Use HatRack for Meditation (and Everything Else)
You already know how to meditate. You just haven’t started.
March 13, 2026
You’ve read about meditation. You’ve read about the benefits of meditation. You’ve read about the best apps for meditation, the best times to meditate, the best cushions to sit on, the best breathing techniques, the difference between mindfulness and transcendental and vipassana and loving-kindness.
You have not meditated.
This is the trap. As one meditation teacher put it: reading about meditation is like taking a selfie at the park map and posting it. You haven’t walked the trail. You’ve just studied the sign. And studying the sign feels productive — it engages the thinking mind, which is exactly the mind meditation is trying to quiet.
Did you learn to ride a bike by reading about it?
The whole instruction
Here is a complete meditation instruction, courtesy of Chögyam Trungpa Rinpoche: Sit down. Straighten your back. Rest your hands on your knees. Breathe normally. Follow the outbreath as it dissolves into space. When thoughts come, let them pass. Come back to the breath.
That’s it. That’s the whole thing.
Trungpa called it “irritatingly down to earth.” No app required. No guided voice. No ambient rainforest. Just you and your breath for a few minutes.
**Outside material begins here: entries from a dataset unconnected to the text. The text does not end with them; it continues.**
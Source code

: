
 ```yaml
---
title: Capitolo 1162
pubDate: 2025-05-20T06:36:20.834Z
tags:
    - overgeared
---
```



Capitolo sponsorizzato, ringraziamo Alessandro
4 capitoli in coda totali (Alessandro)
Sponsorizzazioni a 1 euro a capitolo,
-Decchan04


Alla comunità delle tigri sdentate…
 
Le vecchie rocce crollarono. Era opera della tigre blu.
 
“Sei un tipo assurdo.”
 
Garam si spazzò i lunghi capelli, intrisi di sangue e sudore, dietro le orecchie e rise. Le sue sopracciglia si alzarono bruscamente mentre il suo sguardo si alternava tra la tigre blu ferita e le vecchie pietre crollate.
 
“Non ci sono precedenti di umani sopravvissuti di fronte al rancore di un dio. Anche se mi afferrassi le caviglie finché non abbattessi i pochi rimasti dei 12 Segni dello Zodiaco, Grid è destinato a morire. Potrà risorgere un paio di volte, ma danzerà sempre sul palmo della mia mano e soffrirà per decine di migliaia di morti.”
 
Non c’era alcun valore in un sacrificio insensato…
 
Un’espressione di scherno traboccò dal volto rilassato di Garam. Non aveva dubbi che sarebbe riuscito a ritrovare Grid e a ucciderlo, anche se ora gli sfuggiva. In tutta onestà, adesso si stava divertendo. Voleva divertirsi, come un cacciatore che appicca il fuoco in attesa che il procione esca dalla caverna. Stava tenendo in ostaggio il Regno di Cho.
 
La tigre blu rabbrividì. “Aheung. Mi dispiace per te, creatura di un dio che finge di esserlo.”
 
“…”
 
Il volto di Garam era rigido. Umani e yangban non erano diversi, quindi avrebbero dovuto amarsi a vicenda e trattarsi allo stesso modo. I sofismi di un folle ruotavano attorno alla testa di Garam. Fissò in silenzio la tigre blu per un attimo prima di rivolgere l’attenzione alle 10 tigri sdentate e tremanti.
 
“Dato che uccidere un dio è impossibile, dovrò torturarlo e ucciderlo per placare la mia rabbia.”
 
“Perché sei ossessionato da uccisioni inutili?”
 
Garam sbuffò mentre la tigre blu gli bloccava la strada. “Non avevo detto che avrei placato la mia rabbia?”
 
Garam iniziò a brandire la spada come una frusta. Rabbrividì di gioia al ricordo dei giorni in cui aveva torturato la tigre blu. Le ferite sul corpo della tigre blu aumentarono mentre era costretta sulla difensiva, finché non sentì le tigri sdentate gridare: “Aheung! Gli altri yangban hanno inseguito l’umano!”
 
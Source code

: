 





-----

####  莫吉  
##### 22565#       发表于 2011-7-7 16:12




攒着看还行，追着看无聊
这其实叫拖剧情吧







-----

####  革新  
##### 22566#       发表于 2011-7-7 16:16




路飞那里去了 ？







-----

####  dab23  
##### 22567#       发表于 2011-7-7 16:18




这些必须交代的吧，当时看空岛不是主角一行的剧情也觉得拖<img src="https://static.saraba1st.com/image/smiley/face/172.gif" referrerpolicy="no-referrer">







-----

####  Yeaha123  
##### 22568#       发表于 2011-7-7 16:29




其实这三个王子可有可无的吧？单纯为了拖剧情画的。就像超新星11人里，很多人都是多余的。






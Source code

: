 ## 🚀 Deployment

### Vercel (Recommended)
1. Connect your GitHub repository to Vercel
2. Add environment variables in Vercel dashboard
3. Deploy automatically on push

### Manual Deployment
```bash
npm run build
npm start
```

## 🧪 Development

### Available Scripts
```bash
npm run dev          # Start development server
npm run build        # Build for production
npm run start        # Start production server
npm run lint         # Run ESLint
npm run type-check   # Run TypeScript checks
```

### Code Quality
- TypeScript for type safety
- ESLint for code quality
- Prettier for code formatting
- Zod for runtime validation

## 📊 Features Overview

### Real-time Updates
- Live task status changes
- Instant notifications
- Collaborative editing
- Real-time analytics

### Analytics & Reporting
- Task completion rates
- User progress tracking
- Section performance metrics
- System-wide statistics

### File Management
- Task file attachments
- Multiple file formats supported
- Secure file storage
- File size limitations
The problem was never not knowing how. The problem is the same one that kills every good intention: you sit down with time to spare, and you have to decide to meditate. And deciding is where things fall apart — because you could also stretch, or read, or practice guitar, or do any of the other things you keep meaning to do. By the time you’ve weighed the options, you’re scrolling your phone.
Put it on the rack
Meditation doesn’t need its own app. It needs to be one hat among many.
When you add Meditating to your hatrack alongside Reading, Stretching, Practicing music — whatever your hats are — two things happen. First, you stop having to decide when to meditate. It comes up in the rotation like everything else. Second, you stop having to decide how long. The timer rolls and you sit until the chime plays. Maybe it’s three minutes. Maybe it’s nineteen. You don’t know in advance, which means you can’t negotiate your way out of it.
Three minutes of meditation is not nothing. Frequency matters more than duration. The person who sits for three minutes today is closer to a meditation practice than the person who plans to sit for thirty minutes tomorrow.
This is the pattern
Meditation isn’t special here. This is how every “I should do this more” activity works. You don’t need more information. You don’t need a better app. You don’t need the perfect conditions. You need to start, and starting is what gets blocked when you have to choose.
HatRack removes the choosing. Add your activities, tap a button, and do whatever comes up for however long the timer says. Meditation gets the same treatment as reading, stretching, writing — no pedestal, no special UI, no subscription tier. Just another hat on the rack.
You already know how to meditate. You already know how to read and stretch and practice. The only thing left is to start.